IMFがセルビアの2025年成長率予測を下方修正:財相は反政府抗議活動を経済停滞の原因として批判
国際通貨基金(IMF)は、4月20日に発表した最新の世界経済見通し(World Economic Outlook)において、セルビアの2025年経済成長率予測を、今年1月時点での予測値である4.2%から3.5%へと0.7ポイント引き下げた。IMFは、米国による新関税やこれに対する各国の対抗措置、世界的な貿易摩擦の影響を理由に、1月時点の予測から多くの国の成長率を下方修正した。世界全体の2025年成長率見通しも3.3%から2.8%に引き下げられた。セルビアを含む欧州新興・途上国の2025年成長率は2.1%と、1月予測(2.2%)から小幅に下方修正された。
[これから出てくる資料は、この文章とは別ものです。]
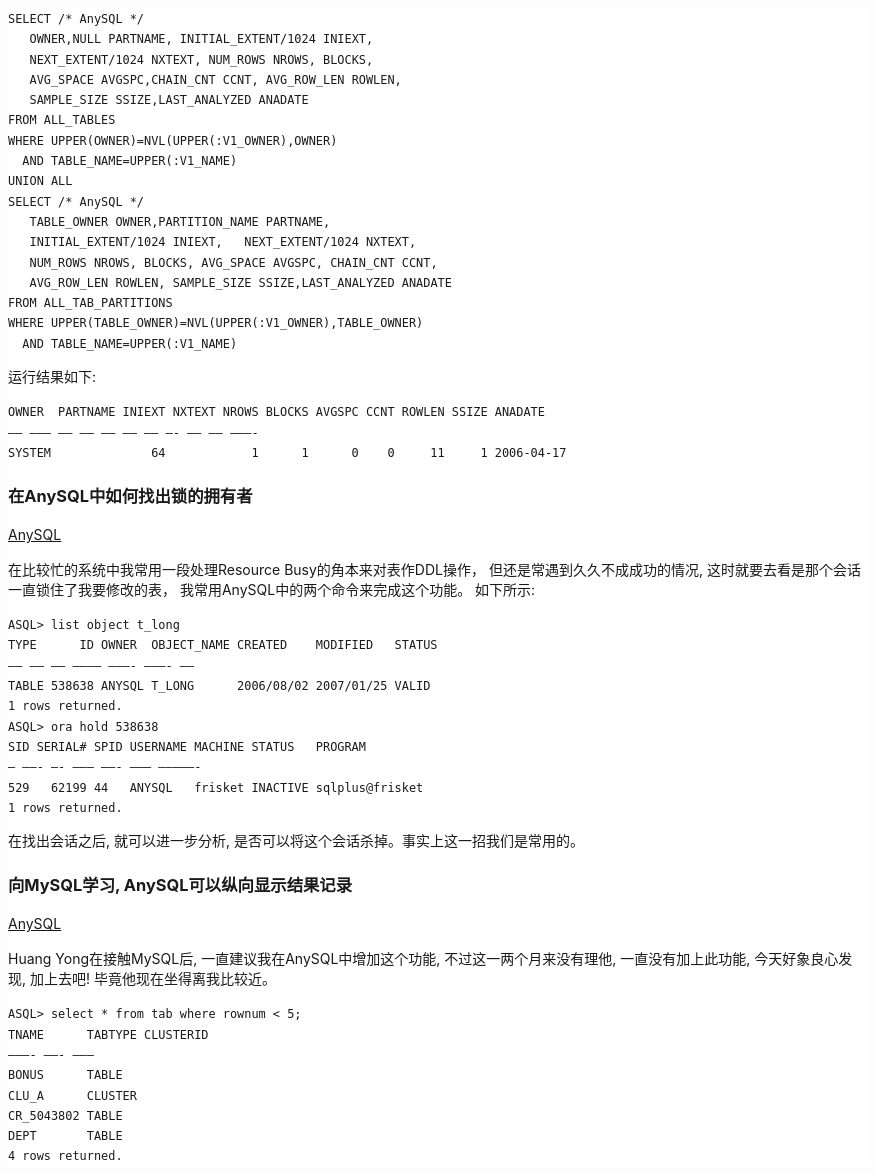     SELECT /* AnySQL */
       OWNER,NULL PARTNAME, INITIAL_EXTENT/1024 INIEXT,
       NEXT_EXTENT/1024 NXTEXT, NUM_ROWS NROWS, BLOCKS,
       AVG_SPACE AVGSPC,CHAIN_CNT CCNT, AVG_ROW_LEN ROWLEN,
       SAMPLE_SIZE SSIZE,LAST_ANALYZED ANADATE
    FROM ALL_TABLES
    WHERE UPPER(OWNER)=NVL(UPPER(:V1_OWNER),OWNER)
      AND TABLE_NAME=UPPER(:V1_NAME)
    UNION ALL
    SELECT /* AnySQL */
       TABLE_OWNER OWNER,PARTITION_NAME PARTNAME,
       INITIAL_EXTENT/1024 INIEXT,   NEXT_EXTENT/1024 NXTEXT,
       NUM_ROWS NROWS, BLOCKS, AVG_SPACE AVGSPC, CHAIN_CNT CCNT,
       AVG_ROW_LEN ROWLEN, SAMPLE_SIZE SSIZE,LAST_ANALYZED ANADATE
    FROM ALL_TAB_PARTITIONS
    WHERE UPPER(TABLE_OWNER)=NVL(UPPER(:V1_OWNER),TABLE_OWNER)
      AND TABLE_NAME=UPPER(:V1_NAME)

运行结果如下:

    OWNER  PARTNAME INIEXT NXTEXT NROWS BLOCKS AVGSPC CCNT ROWLEN SSIZE ANADATE
    —— ——– —— —— —– —— —— —- —— —– ———-
    SYSTEM              64            1      1      0    0     11     1 2006-04-17

### 在AnySQL中如何找出锁的拥有者
[AnySQL](http://www.anysql.net/anysql/anysql_lock_holder.html2007-02-26)

在比较忙的系统中我常用一段处理Resource Busy的角本来对表作DDL操作，
但还是常遇到久久不成成功的情况, 这时就要去看是那个会话一直锁住了我要修改的表，
我常用AnySQL中的两个命令来完成这个功能。 如下所示:

    ASQL> list object t_long
    TYPE      ID OWNER  OBJECT_NAME CREATED    MODIFIED   STATUS
    —– —— —— ———– ———- ———- ——
    TABLE 538638 ANYSQL T_LONG      2006/08/02 2007/01/25 VALID
    1 rows returned.
    ASQL> ora hold 538638
    SID SERIAL# SPID USERNAME MACHINE STATUS   PROGRAM
    — ——- —- ——– ——- ——– —————-
    529   62199 44   ANYSQL   frisket INACTIVE sqlplus@frisket
    1 rows returned.

在找出会话之后, 就可以进一步分析, 是否可以将这个会话杀掉。事实上这一招我们是常用的。
	
### 向MySQL学习, AnySQL可以纵向显示结果记录
[AnySQL](http://www.anysql.net/anysql/anysql_form_display.html2007-07-26)

Huang Yong在接触MySQL后, 一直建议我在AnySQL中增加这个功能,
不过这一两个月来没有理他, 一直没有加上此功能, 今天好象良心发现, 加上去吧!
毕竟他现在坐得离我比较近。

    ASQL> select * from tab where rownum < 5;
    TNAME      TABTYPE CLUSTERID
    ———- ——- ———
    BONUS      TABLE
    CLU_A      CLUSTER
    CR_5043802 TABLE
    DEPT       TABLE
    4 rows returned.
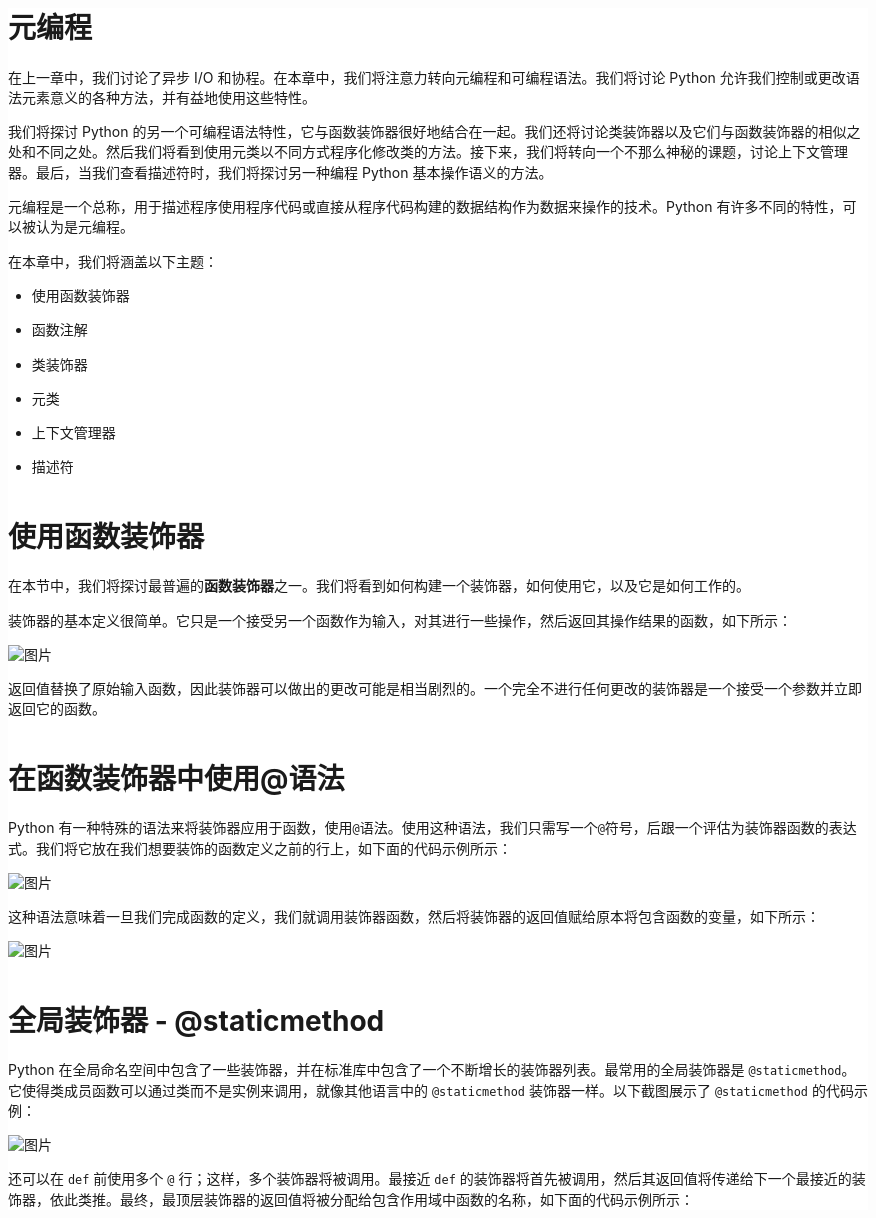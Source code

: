 # 元编程

在上一章中，我们讨论了异步 I/O 和协程。在本章中，我们将注意力转向元编程和可编程语法。我们将讨论 Python 允许我们控制或更改语法元素意义的各种方法，并有益地使用这些特性。

我们将探讨 Python 的另一个可编程语法特性，它与函数装饰器很好地结合在一起。我们还将讨论类装饰器以及它们与函数装饰器的相似之处和不同之处。然后我们将看到使用元类以不同方式程序化修改类的方法。接下来，我们将转向一个不那么神秘的课题，讨论上下文管理器。最后，当我们查看描述符时，我们将探讨另一种编程 Python 基本操作语义的方法。

元编程是一个总称，用于描述程序使用程序代码或直接从程序代码构建的数据结构作为数据来操作的技术。Python 有许多不同的特性，可以被认为是元编程。

在本章中，我们将涵盖以下主题：

+   使用函数装饰器

+   函数注解

+   类装饰器

+   元类

+   上下文管理器

+   描述符

# 使用函数装饰器

在本节中，我们将探讨最普遍的**函数装饰器**之一。我们将看到如何构建一个装饰器，如何使用它，以及它是如何工作的。

装饰器的基本定义很简单。它只是一个接受另一个函数作为输入，对其进行一些操作，然后返回其操作结果的函数，如下所示：

![图片](img/51381066-7461-4764-b3a1-13cf3f4d4a70.jpg)

返回值替换了原始输入函数，因此装饰器可以做出的更改可能是相当剧烈的。一个完全不进行任何更改的装饰器是一个接受一个参数并立即返回它的函数。

# 在函数装饰器中使用@语法

Python 有一种特殊的语法来将装饰器应用于函数，使用`@`语法。使用这种语法，我们只需写一个`@`符号，后跟一个评估为装饰器函数的表达式。我们将它放在我们想要装饰的函数定义之前的行上，如下面的代码示例所示：

![图片](img/5e18b84c-bb01-4eef-9114-7ae309e8ab52.jpg)

这种语法意味着一旦我们完成函数的定义，我们就调用装饰器函数，然后将装饰器的返回值赋给原本将包含函数的变量，如下所示：

![图片](img/d716911d-7c64-49ce-9e32-5e8b56b94478.jpg)

# 全局装饰器 - @staticmethod

Python 在全局命名空间中包含了一些装饰器，并在标准库中包含了一个不断增长的装饰器列表。最常用的全局装饰器是 `@staticmethod`。它使得类成员函数可以通过类而不是实例来调用，就像其他语言中的 `@staticmethod` 装饰器一样。以下截图展示了 `@staticmethod` 的代码示例：

![图片](img/9d82efa3-3883-4ea2-8aa9-2404de41e4e5.jpg)

还可以在 `def` 前使用多个 `@` 行；这样，多个装饰器将被调用。最接近 `def` 的装饰器将首先被调用，然后其返回值将传递给下一个最接近的装饰器，依此类推。最终，最顶层装饰器的返回值将被分配给包含作用域中函数的名称，如下面的代码示例所示：
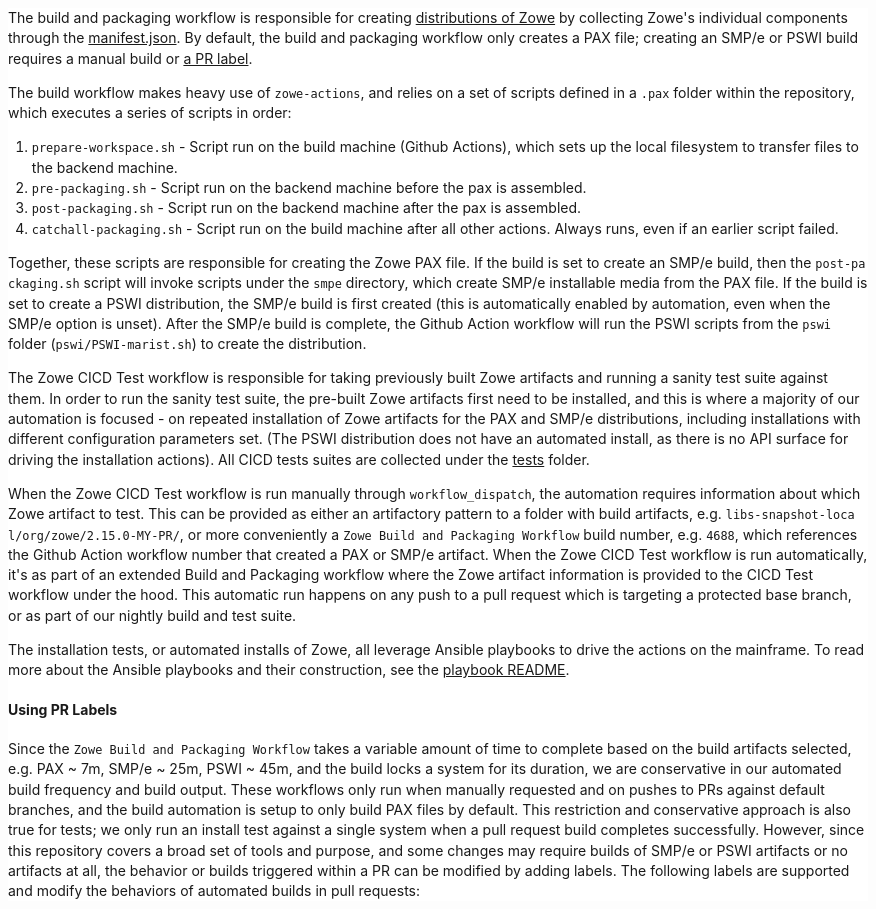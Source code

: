 The build and packaging workflow is responsible for creating [distributions of Zowe](#distribution-formats) by collecting Zowe's individual components through the [manifest.json](#manifest-metadata). By default, the build and packaging workflow only creates a PAX file; creating an SMP/e or PSWI build requires a manual build or [a PR label](#using-pr-labels). 

The build workflow makes heavy use of `zowe-actions`, and relies on a set of scripts defined in a `.pax` folder within the repository, which executes a series of scripts in order:

1. `prepare-workspace.sh` - Script run on the build machine (Github Actions), which sets up the local filesystem to transfer files to the backend machine. 
2. `pre-packaging.sh` - Script run on the backend machine before the pax is assembled.
3. `post-packaging.sh` - Script run on the backend machine after the pax is assembled.
4. `catchall-packaging.sh` - Script run on the build machine after all other actions. Always runs, even if an earlier script failed.

Together, these scripts are responsible for creating the Zowe PAX file. If the build is set to create an SMP/e build, then the `post-packaging.sh` script will invoke scripts under the `smpe` directory, which create SMP/e installable media from the PAX file. If the build is set to create a PSWI distribution, the SMP/e build is first created (this is automatically enabled by automation, even when the SMP/e option is unset). After the SMP/e build is complete, the Github Action workflow will run the PSWI scripts from the `pswi` folder (`pswi/PSWI-marist.sh`) to create the distribution.

The Zowe CICD Test workflow is responsible for taking previously built Zowe artifacts and running a sanity test suite against them. In order to run the sanity test suite, the pre-built Zowe artifacts first need to be installed, and this is where a majority of our automation is focused - on repeated installation of Zowe artifacts for the PAX and SMP/e distributions, including installations with different configuration parameters set. (The PSWI distribution does not have an automated install, as there is no API surface for driving the installation actions). All CICD tests suites are collected under the [tests](../tests/) folder. 

When the Zowe CICD Test workflow is run manually through `workflow_dispatch`, the automation requires information about which Zowe artifact to test. This can be provided as either an artifactory pattern to a folder with build artifacts, e.g. `libs-snapshot-local/org/zowe/2.15.0-MY-PR/`, or more conveniently a `Zowe Build and Packaging Workflow` build number, e.g. `4688`, which references the Github Action workflow number that created a PAX or SMP/e artifact.
When the Zowe CICD Test workflow is run automatically, it's as part of an extended Build and Packaging workflow where the Zowe artifact information is provided to the CICD Test workflow under the hood. This automatic run happens on any push to a pull request which is targeting a protected base branch, or as part of our nightly build and test suite.

The installation tests, or automated installs of Zowe, all leverage Ansible playbooks to drive the actions on the mainframe. To read more about the Ansible playbooks and their construction, see the [playbook README](../playbooks/README.md).

#### Using PR Labels

Since the `Zowe Build and Packaging Workflow` takes a variable amount of time to complete based on the build artifacts selected, e.g. PAX ~ 7m, SMP/e ~ 25m, PSWI ~ 45m, and the build locks a system for its duration, we are conservative in our automated build frequency and build output. These workflows only run when manually requested and on pushes to PRs against default branches, and the build automation is setup to only build PAX files by default. This restriction and conservative approach is also true for tests; we only run an install test against a single system when a pull request build completes successfully. However, since this repository covers a broad set of tools and purpose, and some changes may require builds of SMP/e or PSWI artifacts or no artifacts at all, the behavior or builds triggered within a PR can be modified by adding labels. The following labels are supported and modify the behaviors of automated builds in pull requests:
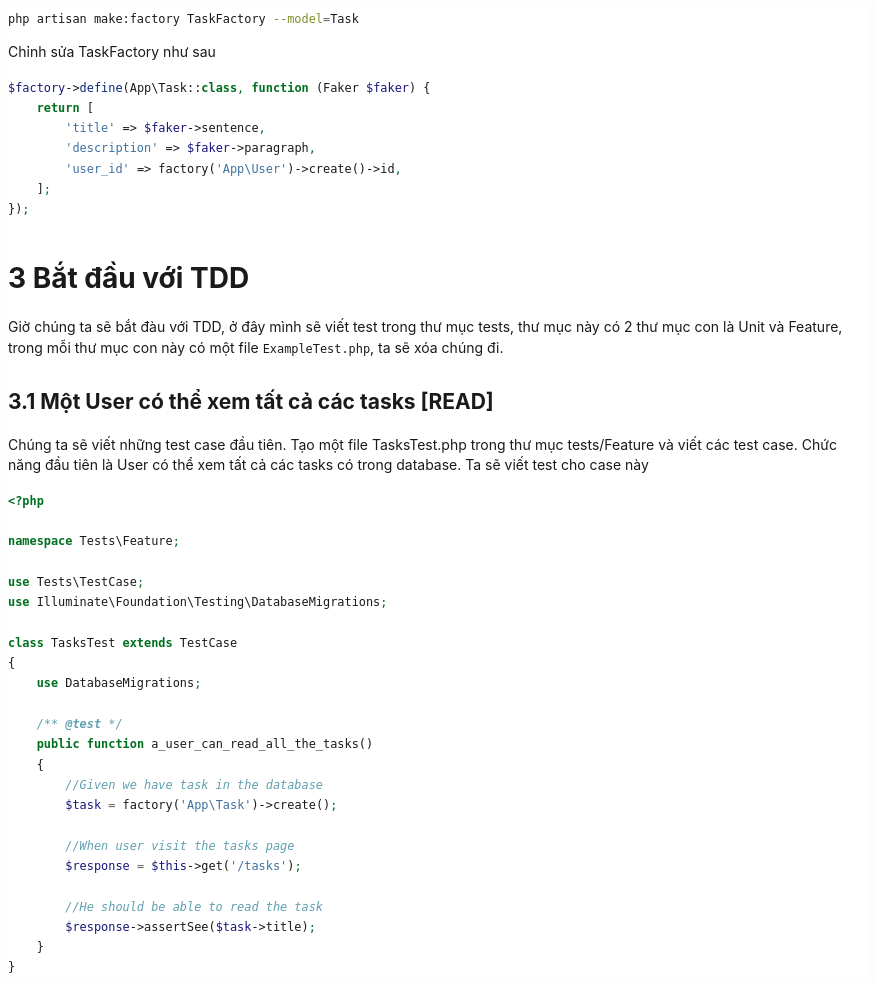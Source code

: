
 ```bash
php artisan make:factory TaskFactory --model=Task
```

Chỉnh sửa TaskFactory như sau

```php
$factory->define(App\Task::class, function (Faker $faker) {
    return [
        'title' => $faker->sentence,
        'description' => $faker->paragraph,
        'user_id' => factory('App\User')->create()->id,
    ];
});
```

# 3 Bắt đầu với TDD
Giờ chúng ta sẽ bắt đàu với TDD, ở đây mình sẽ viết test trong thư mục tests, thư mục này có 2 thư mục con là Unit và Feature, trong mỗi thư mục con này có một file `ExampleTest.php`, ta sẽ xóa chúng đi.

## 3.1 Một User có thể xem tất cả các tasks [READ]
Chúng ta sẽ viết những test case đầu tiên. Tạo một file TasksTest.php trong thư mục tests/Feature
 và viết các test case. Chức năng đầu tiên là User có thể xem tất cả các tasks có trong database. Ta sẽ viết test cho case này
```php
<?php

namespace Tests\Feature;

use Tests\TestCase;
use Illuminate\Foundation\Testing\DatabaseMigrations;

class TasksTest extends TestCase
{
    use DatabaseMigrations;
    
    /** @test */
    public function a_user_can_read_all_the_tasks()
    {
        //Given we have task in the database
        $task = factory('App\Task')->create();

        //When user visit the tasks page
        $response = $this->get('/tasks');
        
        //He should be able to read the task
        $response->assertSee($task->title);
    }
}
```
一方、セルビアのマーリ(Siniša Mali)財務相は4月22日、セルビアの成長率予測が引き下げられた主因として、昨年11月から続く学生主導の大規模な反政府抗議活動とそれに伴う道路封鎖などの「暴力的行為」を挙げた。
マーリ財務相は声明で「IMFは我が国の経済成長率予測を引き下げたが、これは数カ月にわたる暴力や封鎖の結果である。不幸にも、こうした行為はセルビア経済に壊滅的な影響を与えている」と述べ、「無責任な政治勢力は、経済的な成果がしばしば政治行動の反映であることを理解せず、あるいは気にしていない」と批判した。
セルビアでは2024年11月、ノヴィ・サドの鉄道駅でコンクリート製の屋根が崩落し16人が死亡した事故をきっかけに、学生や労働者、農民、教師らによる全国的な抗議運動が続いている。学生たちは多くの国立大学の学部を封鎖し、事故の責任追及と汚職撲滅を訴えているが、抗議活動は概ね平和的に行われている。マーリ財相は声明で「暴力」と表現したが、その具体的内容については言及しなかった。
セルビア財務省は今年1~3月の経済指標に基づき、2025年第1四半期の実質GDP成長率見通しを従来の4%から約3%へ下方修正しているが、その主な要因として建設部門の停滞が挙げられている。
IMFはセルビア経済について、2026年には4.2%、2027年には4.5%の成長を予測している。また消費者物価上昇率は2025年が4.0%、2026年が3.3%と見込まれている。対GDP比での経常収支赤字は2025年で5.8%、2026年で5.7%の見通しとなっている。
マーリ財相は「今こそ常識の警鐘を鳴らし、これまでに達成した経済水準を守るべき時だ。経済の安定なくして成長も進歩もない」と述べている。
セルビア統計局による最新の発表によれば、セルビアの2024年第4四半期の実質GDP成長率は前年同期比3.3%、2024年通年では3.9%の成長となっている。